En huit épisodes d’une vingtaine de minutes, c’est pas moins d’une cinquantaine de références musicales qui servent l’histoire. Un choix qui divise les spectateurs, certains reprochant au résultat d’être indigeste.
Alex Lawther, Jessica Barden y campent des personnages loufoques qui fomentent des projets basés principalement sur des choix discutables.
La proposition du guitariste de Blur est à l’image de la fugue des deux adolescents, tour à tour poétique, furieuse et tendre. Pris en dehors de son contexte, l’album de Coxon peut sembler incohérent, alternant des genres et des intentions diverses pour servir l’histoire des fugitifs.
C’est avec le single Walking All Day que s’ouvre l’album, une balade folk qui flirte avec la country, un morceau efficace qui prend le parti de l’allégresse pour évoquer les difficultés de communication entre James et Alyssa. Graham alterne avec brio les morceaux chantés et les instrumentaux dont l’entêtant Sleuth. Le titre The Snare propose quatre minutes échappées d’un film de Tarantino (au même titre que l’explosif Lucifer’s Behind Me), une démo du guitariste qui maîtrise toutes les possibilités de son instrument en interrompant ses riffs d’un harmonica strident. Parmi les instrumentaux, on retrouve également Field, tout en slide (technique largement représentée sur l’ensemble de l’album), The Beach, construit sur le même modèle et augmenté du cri perçant des mouettes rieuses, et enfin, Flashback, un jingle hurlant de quelques secondes.

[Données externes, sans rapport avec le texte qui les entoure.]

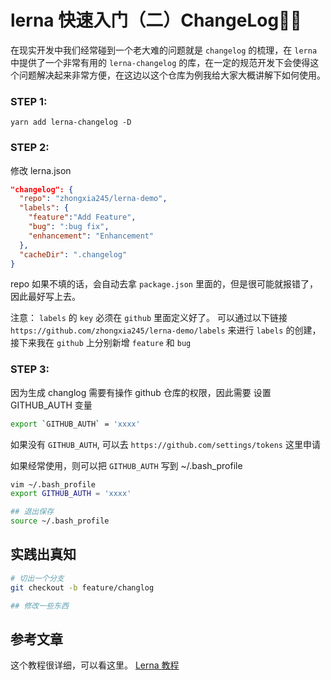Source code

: # lerna 快速入门（二）ChangeLog

在现实开发中我们经常碰到一个老大难的问题就是 `changelog` 的梳理，在 `lerna` 中提供了一个非常有用的 `lerna-changelog` 的库，在一定的规范开发下会使得这个问题解决起来非常方便，在这边以这个仓库为例我给大家大概讲解下如何使用。

### STEP 1:

```
yarn add lerna-changelog -D
```

### STEP 2:

修改 lerna.json

```json
"changelog": {
  "repo": "zhongxia245/lerna-demo",
  "labels": {
    "feature":"Add Feature",
    "bug": ":bug fix",
    "enhancement": "Enhancement"
  },
  "cacheDir": ".changelog"
}
```

repo 如果不填的话，会自动去拿 `package.json` 里面的，但是很可能就报错了，因此最好写上去。

注意： `labels` 的 `key` 必须在 `github` 里面定义好了。
可以通过以下链接 `https://github.com/zhongxia245/lerna-demo/labels` 来进行 `labels` 的创建，接下来我在 `github` 上分别新增 `feature` 和 `bug`

### STEP 3:

因为生成 changlog 需要有操作 github 仓库的权限，因此需要 设置 GITHUB_AUTH 变量

```bash
export `GITHUB_AUTH` = 'xxxx'
```

如果没有 `GITHUB_AUTH`, 可以去 `https://github.com/settings/tokens` 这里申请

如果经常使用，则可以把 `GITHUB_AUTH` 写到 ~/.bash_profile

```bash
vim ~/.bash_profile
export GITHUB_AUTH = 'xxxx'

## 退出保存
source ~/.bash_profile
```

## 实践出真知

```bash
# 切出一个分支
git checkout -b feature/changlog

## 修改一些东西


```

## 参考文章

这个教程很详细，可以看这里。
[Lerna 教程](https://juejin.im/entry/586f00bc128fe100580a6f78)
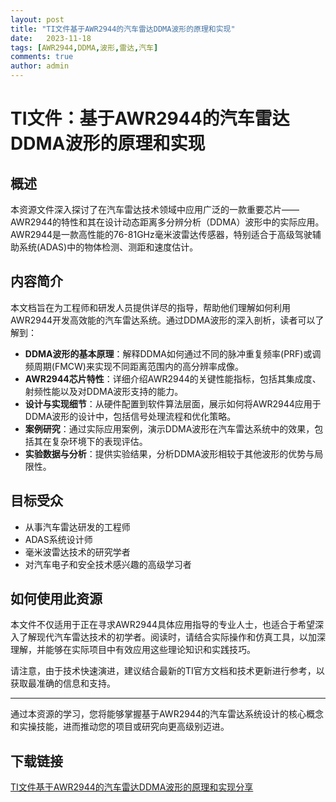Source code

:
 ```yaml
---
layout: post
title: "TI文件基于AWR2944的汽车雷达DDMA波形的原理和实现"
date:   2023-11-18
tags: [AWR2944,DDMA,波形,雷达,汽车]
comments: true
author: admin
---
```

# TI文件：基于AWR2944的汽车雷达DDMA波形的原理和实现

## 概述

本资源文件深入探讨了在汽车雷达技术领域中应用广泛的一款重要芯片——AWR2944的特性和其在设计动态距离多分辨分析（DDMA）波形中的实际应用。AWR2944是一款高性能的76-81GHz毫米波雷达传感器，特别适合于高级驾驶辅助系统(ADAS)中的物体检测、测距和速度估计。

## 内容简介

本文档旨在为工程师和研发人员提供详尽的指导，帮助他们理解如何利用AWR2944开发高效能的汽车雷达系统。通过DDMA波形的深入剖析，读者可以了解到：

- **DDMA波形的基本原理**：解释DDMA如何通过不同的脉冲重复频率(PRF)或调频周期(FMCW)来实现不同距离范围内的高分辨率成像。
- **AWR2944芯片特性**：详细介绍AWR2944的关键性能指标，包括其集成度、射频性能以及对DDMA波形支持的能力。
- **设计与实现细节**：从硬件配置到软件算法层面，展示如何将AWR2944应用于DDMA波形的设计中，包括信号处理流程和优化策略。
- **案例研究**：通过实际应用案例，演示DDMA波形在汽车雷达系统中的效果，包括其在复杂环境下的表现评估。
- **实验数据与分析**：提供实验结果，分析DDMA波形相较于其他波形的优势与局限性。

## 目标受众

- 从事汽车雷达研发的工程师
- ADAS系统设计师
- 毫米波雷达技术的研究学者
- 对汽车电子和安全技术感兴趣的高级学习者

## 如何使用此资源

本文件不仅适用于正在寻求AWR2944具体应用指导的专业人士，也适合于希望深入了解现代汽车雷达技术的初学者。阅读时，请结合实际操作和仿真工具，以加深理解，并能够在实际项目中有效应用这些理论知识和实践技巧。

请注意，由于技术快速演进，建议结合最新的TI官方文档和技术更新进行参考，以获取最准确的信息和支持。

---

通过本资源的学习，您将能够掌握基于AWR2944的汽车雷达系统设计的核心概念和实操技能，进而推动您的项目或研究向更高级别迈进。

## 下载链接

[TI文件基于AWR2944的汽车雷达DDMA波形的原理和实现分享](https://pan.quark.cn/s/e63b4018e537)
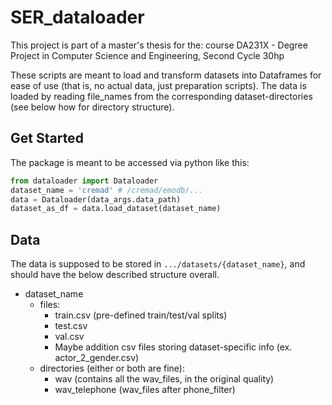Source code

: # SER_dataloader
This project is part of a master's thesis for the: course DA231X - Degree Project in Computer Science and Engineering, Second Cycle 30hp

These scripts are meant to load and transform datasets into Dataframes for ease of use (that is, no actual data, just preparation scripts). The data is loaded by reading file_names from the corresponding dataset-directories (see below how for directory structure). 

## Get Started
The package is meant to be accessed via python like this:

```python
from dataloader import Dataloader
dataset_name = 'cremad' # /cremad/emodb/...
data = Dataloader(data_args.data_path)
dataset_as_df = data.load_dataset(dataset_name)
```

## Data
The data is supposed to be stored in ```.../datasets/{dataset_name}```, and should have the below described structure overall. 
- dataset_name
    - files:
        - train.csv (pre-defined train/test/val splits)
        - test.csv
        - val.csv
        - Maybe addition csv files storing dataset-specific info (ex. actor_2_gender.csv) 
    - directories (either or both are fine):
        - wav (contains all the wav_files, in the original quality)
        - wav_telephone (wav_files after phone_filter)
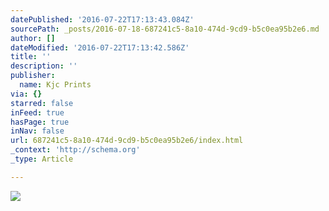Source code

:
 ```yaml
---
datePublished: '2016-07-22T17:13:43.084Z'
sourcePath: _posts/2016-07-18-687241c5-8a10-474d-9cd9-b5c0ea95b2e6.md
author: []
dateModified: '2016-07-22T17:13:42.586Z'
title: ''
description: ''
publisher:
  name: Kjc Prints
via: {}
starred: false
inFeed: true
hasPage: true
inNav: false
url: 687241c5-8a10-474d-9cd9-b5c0ea95b2e6/index.html
_context: 'http://schema.org'
_type: Article

---
```

![](https://the-grid-user-content.s3-us-west-2.amazonaws.com/586c6bf1-b2e8-4bcf-8fd1-0fa0044b6741.jpg)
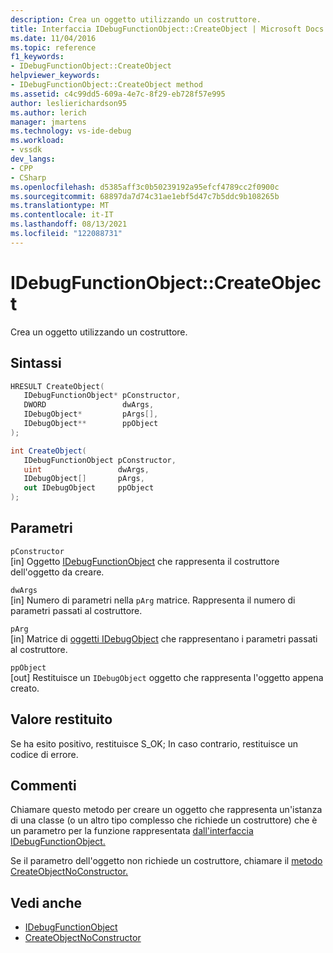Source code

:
 ```yaml
---
description: Crea un oggetto utilizzando un costruttore.
title: Interfaccia IDebugFunctionObject::CreateObject | Microsoft Docs
ms.date: 11/04/2016
ms.topic: reference
f1_keywords:
- IDebugFunctionObject::CreateObject
helpviewer_keywords:
- IDebugFunctionObject::CreateObject method
ms.assetid: c4c99dd5-609a-4e7c-8f29-eb728f57e995
author: leslierichardson95
ms.author: lerich
manager: jmartens
ms.technology: vs-ide-debug
ms.workload:
- vssdk
dev_langs:
- CPP
- CSharp
ms.openlocfilehash: d5385aff3c0b50239192a95efcf4789cc2f0900c
ms.sourcegitcommit: 68897da7d74c31ae1ebf5d47c7b5ddc9b108265b
ms.translationtype: MT
ms.contentlocale: it-IT
ms.lasthandoff: 08/13/2021
ms.locfileid: "122088731"
---
```

# <a name="idebugfunctionobjectcreateobject"></a>IDebugFunctionObject::CreateObject
Crea un oggetto utilizzando un costruttore.

## <a name="syntax"></a>Sintassi

```cpp
HRESULT CreateObject( 
   IDebugFunctionObject* pConstructor,
   DWORD                 dwArgs,
   IDebugObject*         pArgs[],
   IDebugObject**        ppObject
);
```

```csharp
int CreateObject(
   IDebugFunctionObject pConstructor,
   uint                 dwArgs,
   IDebugObject[]       pArgs,
   out IDebugObject     ppObject
);
```

## <a name="parameters"></a>Parametri
`pConstructor`\
[in] Oggetto [IDebugFunctionObject](../../../extensibility/debugger/reference/idebugfunctionobject.md) che rappresenta il costruttore dell'oggetto da creare.

`dwArgs`\
[in] Numero di parametri nella `pArg` matrice. Rappresenta il numero di parametri passati al costruttore.

`pArg`\
[in] Matrice di [oggetti IDebugObject](../../../extensibility/debugger/reference/idebugobject.md) che rappresentano i parametri passati al costruttore.

`ppObject`\
[out] Restituisce un `IDebugObject` oggetto che rappresenta l'oggetto appena creato.

## <a name="return-value"></a>Valore restituito
 Se ha esito positivo, restituisce S_OK; In caso contrario, restituisce un codice di errore.

## <a name="remarks"></a>Commenti
 Chiamare questo metodo per creare un oggetto che rappresenta un'istanza di una classe (o un altro tipo complesso che richiede un costruttore) che è un parametro per la funzione rappresentata [dall'interfaccia IDebugFunctionObject.](../../../extensibility/debugger/reference/idebugfunctionobject.md)

 Se il parametro dell'oggetto non richiede un costruttore, chiamare il [metodo CreateObjectNoConstructor.](../../../extensibility/debugger/reference/idebugfunctionobject-createobjectnoconstructor.md)

## <a name="see-also"></a>Vedi anche
- [IDebugFunctionObject](../../../extensibility/debugger/reference/idebugfunctionobject.md)
- [CreateObjectNoConstructor](../../../extensibility/debugger/reference/idebugfunctionobject-createobjectnoconstructor.md)
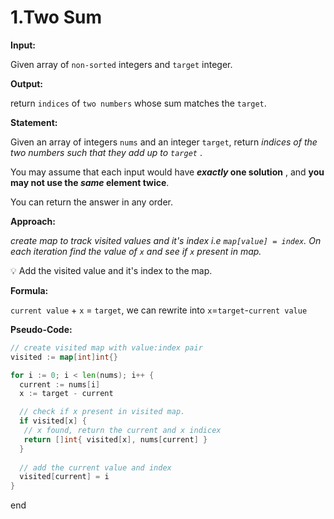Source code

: # 1.Two Sum

**Input:**

Given array of `non-sorted` integers and `target` integer.

**Output:**

return `indices` of `two numbers` whose sum matches the `target`.

**Statement:**

Given an array of integers `nums` and an integer `target`, return *indices of the two numbers such that they add up to `target`* .

You may assume that each input would have ***exactly* one solution** , and **you may not use the *same* element twice**.

You can return the answer in any order.

**Approach:**

*create map to track visited values and it's index i.e `map[value] = index`. On each iteration find the value of `x` and see if `x` present in map.*

💡 Add the visited value and it's index to the map.

**Formula:**

`current value` + `x` = `target`, we can rewrite into `x`=`target`-`current value`

**Pseudo-Code:**

```go
// create visited map with value:index pair
visited := map[int]int{}

for i := 0; i < len(nums); i++ {
  current := nums[i]
  x := target - current

  // check if x present in visited map.
  if visited[x] {
   // x found, return the current and x indicex
   return []int{ visited[x], nums[current] }
  }
  
  // add the current value and index
  visited[current] = i
}

```

end
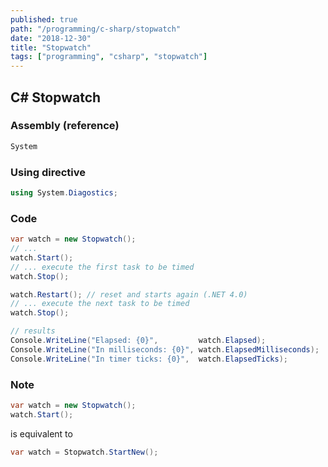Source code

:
 ```yaml
---
published: true
path: "/programming/c-sharp/stopwatch"
date: "2018-12-30"
title: "Stopwatch"
tags: ["programming", "csharp", "stopwatch"]
---
```


## C# Stopwatch

### Assembly (reference)

```csharp
System
```

### Using directive

```csharp
using System.Diagostics;
```

### Code

```csharp
var watch = new Stopwatch();
// ...
watch.Start();
// ... execute the first task to be timed
watch.Stop();

watch.Restart(); // reset and starts again (.NET 4.0)
// ... execute the next task to be timed
watch.Stop();

// results
Console.WriteLine("Elapsed: {0}",         watch.Elapsed);
Console.WriteLine("In milliseconds: {0}", watch.ElapsedMilliseconds);
Console.WriteLine("In timer ticks: {0}",  watch.ElapsedTicks);
```

### Note

```csharp
var watch = new Stopwatch();
watch.Start();
```

is equivalent to

```csharp
var watch = Stopwatch.StartNew();
```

On découvre dans cette bande originale des bijoux de mélancolie plutôt réussis : Saturday Night et son piano langoureux, l’adorable Roaming Star, l’indolent It’s All Blue ou encore There’s Something In The Way That You Cry qui conclut l’album, balade désolée qui, comme l’évoque son titre, fait la part belle aux hoquets d’une jeunesse tourmentée. Des morceaux fleur bleue qui contrastent avec l’énergie livrée par Graham dans des morceaux qui dynamisent l’ensemble comme On The Prowl, nerveux et expéditif, Bus Stop et Angry Me qui rappellent les grandes heures de la pop britannique des années 90. L’influence de Blur n’est jamais bien loin !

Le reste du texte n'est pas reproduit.